*Prompt:*
Go to the line in the data below that contains "it an alias". Write it out exactly, along with every later line through the last, and nothing else.

Data shown below:

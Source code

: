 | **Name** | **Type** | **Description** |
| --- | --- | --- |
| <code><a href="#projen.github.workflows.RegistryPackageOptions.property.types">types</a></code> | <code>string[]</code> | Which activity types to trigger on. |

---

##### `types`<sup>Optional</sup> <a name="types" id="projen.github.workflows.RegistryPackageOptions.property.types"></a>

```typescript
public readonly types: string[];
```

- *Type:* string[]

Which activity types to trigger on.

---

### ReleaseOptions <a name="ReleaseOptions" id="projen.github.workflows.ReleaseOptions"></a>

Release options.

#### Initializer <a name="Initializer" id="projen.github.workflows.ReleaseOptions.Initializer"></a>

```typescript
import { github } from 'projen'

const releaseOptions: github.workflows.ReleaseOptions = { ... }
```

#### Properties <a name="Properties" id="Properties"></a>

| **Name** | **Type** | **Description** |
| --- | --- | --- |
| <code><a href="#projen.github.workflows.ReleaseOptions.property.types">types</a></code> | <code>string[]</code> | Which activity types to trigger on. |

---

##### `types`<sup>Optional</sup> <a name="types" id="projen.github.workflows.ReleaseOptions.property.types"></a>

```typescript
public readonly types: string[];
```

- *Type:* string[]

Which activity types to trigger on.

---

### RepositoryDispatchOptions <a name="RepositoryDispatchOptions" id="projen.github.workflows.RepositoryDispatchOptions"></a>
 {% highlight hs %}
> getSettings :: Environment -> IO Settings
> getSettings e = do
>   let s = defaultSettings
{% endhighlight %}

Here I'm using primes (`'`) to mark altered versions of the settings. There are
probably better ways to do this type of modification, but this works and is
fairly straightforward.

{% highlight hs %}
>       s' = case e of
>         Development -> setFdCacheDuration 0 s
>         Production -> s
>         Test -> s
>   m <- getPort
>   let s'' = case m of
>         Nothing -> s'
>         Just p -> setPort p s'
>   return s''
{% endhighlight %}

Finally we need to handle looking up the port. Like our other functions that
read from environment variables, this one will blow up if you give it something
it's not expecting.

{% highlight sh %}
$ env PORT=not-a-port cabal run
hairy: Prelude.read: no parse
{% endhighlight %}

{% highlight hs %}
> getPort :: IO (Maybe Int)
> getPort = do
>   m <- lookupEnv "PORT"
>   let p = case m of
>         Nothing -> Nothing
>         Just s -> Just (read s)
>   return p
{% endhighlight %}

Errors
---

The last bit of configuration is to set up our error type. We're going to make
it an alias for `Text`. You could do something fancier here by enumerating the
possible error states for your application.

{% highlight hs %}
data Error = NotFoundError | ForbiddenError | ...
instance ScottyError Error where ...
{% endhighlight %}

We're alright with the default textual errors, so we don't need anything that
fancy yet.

End of Data shown.

*Response:*
it an alias for `Text`. You could do something fancier here by enumerating the
possible error states for your application.

{% highlight hs %}
data Error = NotFoundError | ForbiddenError | ...
instance ScottyError Error where ...
{% endhighlight %}

We're alright with the default textual errors, so we don't need anything that
fancy yet.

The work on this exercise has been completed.